The chief just ignored me.
We followed Horace around as he methodically inspected all the tents. The modern ones mostly had mass-produced tent pegs, but the deerskin tents did have hand-made pegs.
“See, they’re larger than the commercial tent pegs,” Horace said.
“But still a good deal shorter than our murder weapon,” the chief said, leaning over to inspect the peg.
“I’ll get it,” Horace said. He put on his gloves and pulled one up, causing the tent with the Simpson buffalo on it to sag alarmingly.
“Hey, watch it!” came a voice from inside the tent. We all started, and turned to see the round deerskin tent-flap flip open. A scruffy shepherd began to crawl out.
“If I catch one more person messing with my stakes—” the shepherd began. Then he caught sight of us and stopped not only in mid-sentence but in mid-crawl, with one leg still inside the tent.
“See!” Dr. Smoot exclaimed. “They even call them stakes!”
“Who are you?” the chief said, training his frown on the shepherd.
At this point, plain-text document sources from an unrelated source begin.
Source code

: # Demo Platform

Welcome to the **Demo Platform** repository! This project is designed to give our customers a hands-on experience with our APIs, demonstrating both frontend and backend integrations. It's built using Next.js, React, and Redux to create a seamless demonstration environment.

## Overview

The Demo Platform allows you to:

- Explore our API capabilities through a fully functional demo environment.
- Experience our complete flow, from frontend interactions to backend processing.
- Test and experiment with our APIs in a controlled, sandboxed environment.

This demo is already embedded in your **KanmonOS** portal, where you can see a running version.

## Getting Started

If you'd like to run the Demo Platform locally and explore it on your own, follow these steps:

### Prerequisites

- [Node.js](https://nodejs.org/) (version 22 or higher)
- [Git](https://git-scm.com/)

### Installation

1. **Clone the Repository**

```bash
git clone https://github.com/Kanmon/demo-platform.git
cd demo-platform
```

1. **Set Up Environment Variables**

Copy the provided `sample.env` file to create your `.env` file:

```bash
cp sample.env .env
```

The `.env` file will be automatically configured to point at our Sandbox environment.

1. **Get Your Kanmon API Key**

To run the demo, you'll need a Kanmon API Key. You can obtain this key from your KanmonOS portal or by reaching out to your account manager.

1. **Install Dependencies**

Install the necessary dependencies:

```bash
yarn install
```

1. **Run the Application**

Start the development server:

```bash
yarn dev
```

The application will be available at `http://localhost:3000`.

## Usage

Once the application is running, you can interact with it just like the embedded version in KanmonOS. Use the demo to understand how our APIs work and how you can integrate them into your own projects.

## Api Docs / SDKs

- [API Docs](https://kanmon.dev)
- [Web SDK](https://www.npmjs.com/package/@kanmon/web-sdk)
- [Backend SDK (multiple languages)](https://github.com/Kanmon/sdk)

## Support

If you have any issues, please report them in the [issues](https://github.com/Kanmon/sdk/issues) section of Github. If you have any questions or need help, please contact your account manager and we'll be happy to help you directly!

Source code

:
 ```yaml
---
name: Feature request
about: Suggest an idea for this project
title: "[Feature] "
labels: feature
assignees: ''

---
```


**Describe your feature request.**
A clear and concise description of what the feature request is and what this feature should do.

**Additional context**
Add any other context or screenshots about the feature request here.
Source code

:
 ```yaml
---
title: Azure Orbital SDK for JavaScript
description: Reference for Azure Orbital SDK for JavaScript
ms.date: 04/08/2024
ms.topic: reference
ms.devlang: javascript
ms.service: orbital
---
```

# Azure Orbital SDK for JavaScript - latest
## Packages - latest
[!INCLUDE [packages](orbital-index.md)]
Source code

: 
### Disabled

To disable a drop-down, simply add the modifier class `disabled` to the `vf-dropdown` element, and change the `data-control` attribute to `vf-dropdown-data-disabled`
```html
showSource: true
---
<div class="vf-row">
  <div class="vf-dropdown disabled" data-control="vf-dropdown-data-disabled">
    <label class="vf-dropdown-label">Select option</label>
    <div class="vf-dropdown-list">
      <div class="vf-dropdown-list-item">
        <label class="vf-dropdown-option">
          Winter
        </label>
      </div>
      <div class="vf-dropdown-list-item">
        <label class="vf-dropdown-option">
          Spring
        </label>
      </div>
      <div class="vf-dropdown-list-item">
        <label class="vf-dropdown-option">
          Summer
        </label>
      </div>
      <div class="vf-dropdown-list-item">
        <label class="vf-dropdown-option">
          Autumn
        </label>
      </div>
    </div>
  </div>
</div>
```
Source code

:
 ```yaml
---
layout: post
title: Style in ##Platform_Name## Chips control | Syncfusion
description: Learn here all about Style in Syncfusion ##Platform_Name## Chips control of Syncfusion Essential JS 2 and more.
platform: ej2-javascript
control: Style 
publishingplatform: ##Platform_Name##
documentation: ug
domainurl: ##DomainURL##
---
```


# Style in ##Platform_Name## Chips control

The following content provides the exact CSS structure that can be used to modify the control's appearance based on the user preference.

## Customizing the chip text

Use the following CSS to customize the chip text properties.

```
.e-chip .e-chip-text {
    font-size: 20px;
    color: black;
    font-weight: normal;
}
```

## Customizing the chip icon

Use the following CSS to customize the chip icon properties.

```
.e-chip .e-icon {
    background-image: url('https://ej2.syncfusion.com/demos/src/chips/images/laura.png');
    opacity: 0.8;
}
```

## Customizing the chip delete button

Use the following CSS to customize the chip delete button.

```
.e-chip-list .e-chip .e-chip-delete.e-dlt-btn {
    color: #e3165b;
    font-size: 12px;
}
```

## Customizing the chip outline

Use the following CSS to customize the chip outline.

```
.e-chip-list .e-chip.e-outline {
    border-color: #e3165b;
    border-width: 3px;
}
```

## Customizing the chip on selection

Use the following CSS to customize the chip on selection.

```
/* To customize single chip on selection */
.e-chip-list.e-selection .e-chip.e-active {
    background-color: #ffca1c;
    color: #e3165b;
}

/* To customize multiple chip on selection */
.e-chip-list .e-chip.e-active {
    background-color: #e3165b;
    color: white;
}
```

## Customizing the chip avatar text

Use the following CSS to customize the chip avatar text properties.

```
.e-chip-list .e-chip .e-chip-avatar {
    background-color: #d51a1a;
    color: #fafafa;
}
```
“Rufus Shiffley, sir,” the shepherd said.
“Wilfred’s youngest?” the chief asked.
Rufus nodded, and the chief’s frown faded.
“Come on out, son,” he said.
Caerphilly was still the sort of small town where you carried your family tree around with you, for good or bad. All I knew from their exchange was that Rufus was part of the vast Shiffley clan who lived in the more rural parts of Caerphilly County and neighboring Clay County. Clearly the chief had pegged Rufus, and not unfavorably.
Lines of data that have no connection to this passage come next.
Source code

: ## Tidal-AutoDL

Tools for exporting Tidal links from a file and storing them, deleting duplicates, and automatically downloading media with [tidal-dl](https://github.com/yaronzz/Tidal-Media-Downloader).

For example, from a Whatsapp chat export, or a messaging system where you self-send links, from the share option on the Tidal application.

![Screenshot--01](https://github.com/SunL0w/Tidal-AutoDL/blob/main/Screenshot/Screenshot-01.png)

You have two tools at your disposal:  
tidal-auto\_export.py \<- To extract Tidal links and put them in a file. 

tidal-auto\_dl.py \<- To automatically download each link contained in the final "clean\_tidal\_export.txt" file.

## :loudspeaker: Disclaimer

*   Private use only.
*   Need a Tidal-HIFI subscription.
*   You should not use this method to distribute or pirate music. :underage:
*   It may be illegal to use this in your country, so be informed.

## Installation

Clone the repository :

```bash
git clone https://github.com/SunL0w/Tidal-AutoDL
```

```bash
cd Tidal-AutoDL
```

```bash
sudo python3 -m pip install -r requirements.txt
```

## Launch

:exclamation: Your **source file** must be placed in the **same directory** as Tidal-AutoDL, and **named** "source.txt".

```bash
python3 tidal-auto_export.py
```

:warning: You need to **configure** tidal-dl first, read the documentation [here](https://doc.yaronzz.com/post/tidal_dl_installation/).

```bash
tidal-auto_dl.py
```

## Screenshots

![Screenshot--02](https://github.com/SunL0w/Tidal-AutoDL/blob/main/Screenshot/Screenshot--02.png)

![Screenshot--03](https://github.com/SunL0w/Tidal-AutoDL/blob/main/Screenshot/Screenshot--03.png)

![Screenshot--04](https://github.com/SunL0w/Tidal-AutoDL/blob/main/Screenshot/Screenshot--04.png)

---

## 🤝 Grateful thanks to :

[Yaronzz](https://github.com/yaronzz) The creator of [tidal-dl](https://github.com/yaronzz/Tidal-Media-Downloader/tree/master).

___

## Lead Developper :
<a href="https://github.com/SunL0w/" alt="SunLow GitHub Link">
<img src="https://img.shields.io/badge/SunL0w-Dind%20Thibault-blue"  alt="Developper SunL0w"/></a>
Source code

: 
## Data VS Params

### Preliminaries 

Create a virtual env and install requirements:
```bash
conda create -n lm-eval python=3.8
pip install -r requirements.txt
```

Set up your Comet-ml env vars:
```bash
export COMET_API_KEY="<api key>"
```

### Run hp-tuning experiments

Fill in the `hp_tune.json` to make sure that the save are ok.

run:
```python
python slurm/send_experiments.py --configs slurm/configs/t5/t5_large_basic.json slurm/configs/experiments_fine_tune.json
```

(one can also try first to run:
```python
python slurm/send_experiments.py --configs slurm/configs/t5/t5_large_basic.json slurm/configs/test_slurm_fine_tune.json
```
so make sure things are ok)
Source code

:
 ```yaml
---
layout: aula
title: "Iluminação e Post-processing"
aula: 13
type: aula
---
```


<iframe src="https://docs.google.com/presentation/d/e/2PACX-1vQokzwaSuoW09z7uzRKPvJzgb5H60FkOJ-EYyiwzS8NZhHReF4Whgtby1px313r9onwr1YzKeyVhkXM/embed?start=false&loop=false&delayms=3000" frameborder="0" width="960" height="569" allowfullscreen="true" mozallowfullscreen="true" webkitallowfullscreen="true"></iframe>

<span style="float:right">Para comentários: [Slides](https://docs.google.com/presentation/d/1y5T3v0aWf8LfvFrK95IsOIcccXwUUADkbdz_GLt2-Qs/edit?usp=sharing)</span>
Rufus crawled out, and we could see that he had a cast on one foot. That answered my next question—why Rufus was here sulking in his tent instead of cleaning up after the elephants like the rest of the troop.
“You said ‘If I catch one more person messing with my stakes,’ ” the chief said. “Have other people been around here pulling up these tent stakes, or pegs, or whatever you call them?”
Rufus nodded.
“Yes, sir, “ he said. “All night long. It was the guys sleeping in the modern tents. They can lose a peg or two and it’s not that big a problem, but with this thing, if you don’t get all the stakes in the right way, it sags and leaks.”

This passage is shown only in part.